Celebrating the Chicago River
Chicago wouldn’t exist if not for the Chicago River. Starting in the early 1800s, the River was a thoroughfare for exploration and then trade. By the 1880s, it was an open sewer for the growing city with 700,000 residents. The River flowed into Lake Michigan that was (and still is) the source of Chicago’s fresh water, and cholera and typhoid became commonplace.
In a remarkable feat of engineering, the flow of the Chicago River was reversed in 1900 to take water from Lake Michigan and discharge it through the system of the Des Plaines, Illinois and Mississippi Rivers. By changing its source of water, the River cleaned itself and Chicago was able to grow to its current population of five million.
To celebrate the improvement in the Chicago River, the Illinois Athletic Association hosted a series of open water swims in the River starting in 1908. The swims attracted the highest-profile swimmers in the world (John Weissmuller won the event two times) and more than 100,000 spectators lined the shore. The Chicago River Swim was a jewel in the crown of the young city.

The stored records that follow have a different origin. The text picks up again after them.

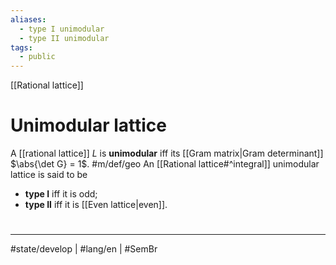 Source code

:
 ```yaml
---
aliases:
  - type I unimodular
  - type II unimodular
tags:
  - public
---
```

[[Rational lattice]]
# Unimodular lattice

A [[rational lattice]] $L$ is **unimodular** iff its [[Gram matrix|Gram determinant]] $\abs{\det G} = 1$. #m/def/geo
An [[Rational lattice#^integral]] unimodular lattice is said to be

- **type I** iff it is odd;
- **type II** iff it is [[Even lattice|even]].


#
---
#state/develop | #lang/en | #SemBr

The Chicago River Swim is proposed to be a 2.4 mile course that would start in the South Branch of the River and finish at the Clark Street Bridge on the City’s beautiful Riverwalk. In so doing, the Chicago River Swim is a perfect way to bring Chicago’s neighborhoods together.
By the late 1920s, industrial discharge and street runoff had polluted the Chicago River again. Environmental activism and legislation (the Clean Water Act and the EPA) of the 1960s and 1970s began to enforce discharge violations, and the Metropolitan Water Reclamation District began a deep tunnel project to handle rainwater runoff. With this “second chance,” the Chicago River once again began to clean itself.
A Long Swim believes that it is time for a second celebration of how the River is clean and wants to mark that celebration by reintroducing an open water swim in the Chicago River. Our goal is to highlight the once-unthinkable rebirth of the Chicago River as a place for recreation. It is a rebirth for which the City should take great pride, and businesses along the River are very enthusiastic about the idea.
The CRS will support A Long Swim’s mission of supporting ALS research at Northwestern University and, as part of the neighborhood focus, will also support an important learn-to-swim nonprofit. A Long Swim has targeted Make A Splash (www.MakeASplash.org) to fund with the Chicago River Swim, which will partner with Chicago Park District to teach 2,000 Chicago children to be water-safe.